Welcomed into Vis’s shiny new stable, Bryce met Derrick Disney, a 22-year-old from Encinitas. The pair found similar visions in bringing the rear-view forward, but leaving it just outside of the box. Bryce invited Derrick to Angourie. “It’s all so pristine compared to what I’m used to. Not even a fraction of the crowds,” says Derrick. He spent a month surfing empty lineups with Bryce, shaped boards in Nat’s bay and stayed with Australian royalty still living Morning of the Earth-style. “I’m still chasing that,” says Bryce, “watching all the old footage, tripping out and loving it. It really is such a special zone.” And the green comes with the territory, right? “Probably (laughs). It’s still a tiny town, man. You can find some seriously peaceful zones in amongst it all.” “They are legend up there,” says Derrick. “The family has that aura about them. Nat is a big inspiration of mine, and to everybody. He knows exactly which waves to take out Angourie and has a real presence in the ocean.”
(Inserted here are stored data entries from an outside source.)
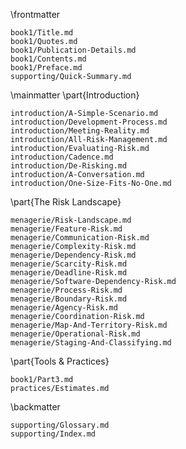 

\frontmatter

```include
book1/Title.md
book1/Quotes.md
book1/Publication-Details.md
book1/Contents.md
book1/Preface.md
supporting/Quick-Summary.md
```

\mainmatter
\part{Introduction}

```include
introduction/A-Simple-Scenario.md
introduction/Development-Process.md
introduction/Meeting-Reality.md
introduction/All-Risk-Management.md
introduction/Evaluating-Risk.md
introduction/Cadence.md
introduction/De-Risking.md
introduction/A-Conversation.md
introduction/One-Size-Fits-No-One.md
```

\part{The Risk Landscape}

```include
menagerie/Risk-Landscape.md
menagerie/Feature-Risk.md
menagerie/Communication-Risk.md
menagerie/Complexity-Risk.md
menagerie/Dependency-Risk.md
menagerie/Scarcity-Risk.md
menagerie/Deadline-Risk.md
menagerie/Software-Dependency-Risk.md
menagerie/Process-Risk.md 
menagerie/Boundary-Risk.md
menagerie/Agency-Risk.md 
menagerie/Coordination-Risk.md
menagerie/Map-And-Territory-Risk.md
menagerie/Operational-Risk.md
menagerie/Staging-And-Classifying.md
```

\part{Tools \& Practices}

```include
book1/Part3.md
practices/Estimates.md
```

\backmatter

```include
supporting/Glossary.md
supporting/Index.md
```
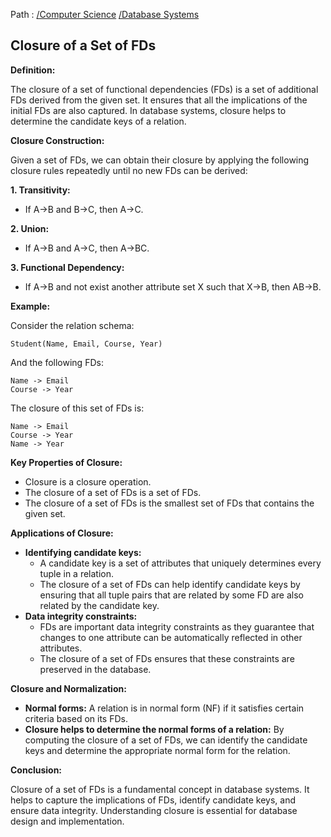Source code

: Path : [/Computer Science](../../index.md) [/Database Systems](../index.md)
## Closure of a Set of FDs

**Definition:**

The closure of a set of functional dependencies (FDs) is a set of additional FDs derived from the given set. It ensures that all the implications of the initial FDs are also captured. In database systems, closure helps to determine the candidate keys of a relation.

**Closure Construction:**

Given a set of FDs, we can obtain their closure by applying the following closure rules repeatedly until no new FDs can be derived:

**1. Transitivity:**
- If A->B and B->C, then A->C.

**2. Union:**
- If A->B and A->C, then A->BC.

**3. Functional Dependency:** 
- If A->B and not exist another attribute set X such that X->B, then AB->B.


**Example:**

Consider the relation schema:

```
Student(Name, Email, Course, Year)
```

And the following FDs:

```
Name -> Email
Course -> Year
```

The closure of this set of FDs is:

```
Name -> Email
Course -> Year
Name -> Year
```

**Key Properties of Closure:**

- Closure is a closure operation.
- The closure of a set of FDs is a set of FDs.
- The closure of a set of FDs is the smallest set of FDs that contains the given set.

**Applications of Closure:**

- **Identifying candidate keys:** 
    - A candidate key is a set of attributes that uniquely determines every tuple in a relation.
    - The closure of a set of FDs can help identify candidate keys by ensuring that all tuple pairs that are related by some FD are also related by the candidate key.
- **Data integrity constraints:**
    - FDs are important data integrity constraints as they guarantee that changes to one attribute can be automatically reflected in other attributes.
    - The closure of a set of FDs ensures that these constraints are preserved in the database.


**Closure and Normalization:**

- **Normal forms:** A relation is in normal form (NF) if it satisfies certain criteria based on its FDs.
- **Closure helps to determine the normal forms of a relation:** By computing the closure of a set of FDs, we can identify the candidate keys and determine the appropriate normal form for the relation.


**Conclusion:**

Closure of a set of FDs is a fundamental concept in database systems. It helps to capture the implications of FDs, identify candidate keys, and ensure data integrity. Understanding closure is essential for database design and implementation.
From Angourie to New Zealand, which you’ll see in the photo gallery above, and wherever next, the relationship these gents have with surfing is sublime. Lesser men would relegate them to preachers of hipsterism. “It gets thrown around a lot,” says Bryce of the social tag. “By their own definition they could’ve called Dad and his friends the same thing. So you can look at it as a compliment. It’s just a word that’s been thrown around. What does it even mean?” “I’ll be out there at my local spot riding a mid-length and there’s a 40-year-old and he’s hitting me up for not riding a shortboard,” adds Derrick. “I understand where he’s coming from, but he’s got to see he has a different idea of what surfing is to me.”

Like many of us, Bryce grew up mimicking Parko’s lines and Taj’s finners and they’re locked as favourites. But the bright lights of the new ASP are a bad acid-trip for his surfing ethos. “I feel like it’s kind of a circus with the new ASP, the Samsung whatever, it seems a bit much in my eyes. Surfing is never going to be that kind of sport. It’s always going to be a lifestyle. I totally respect the guys that do it, but it’d be great seeing that calibre riding a classic San Diego keel-fin fish and tearing the bag out of it, rather than just sticking on the stock-standard 5’11’’ thruster. I want the next generation of kids to have the option to ride different types of boards and not get slammed for it.” That, right there, dear readers, is an opinion."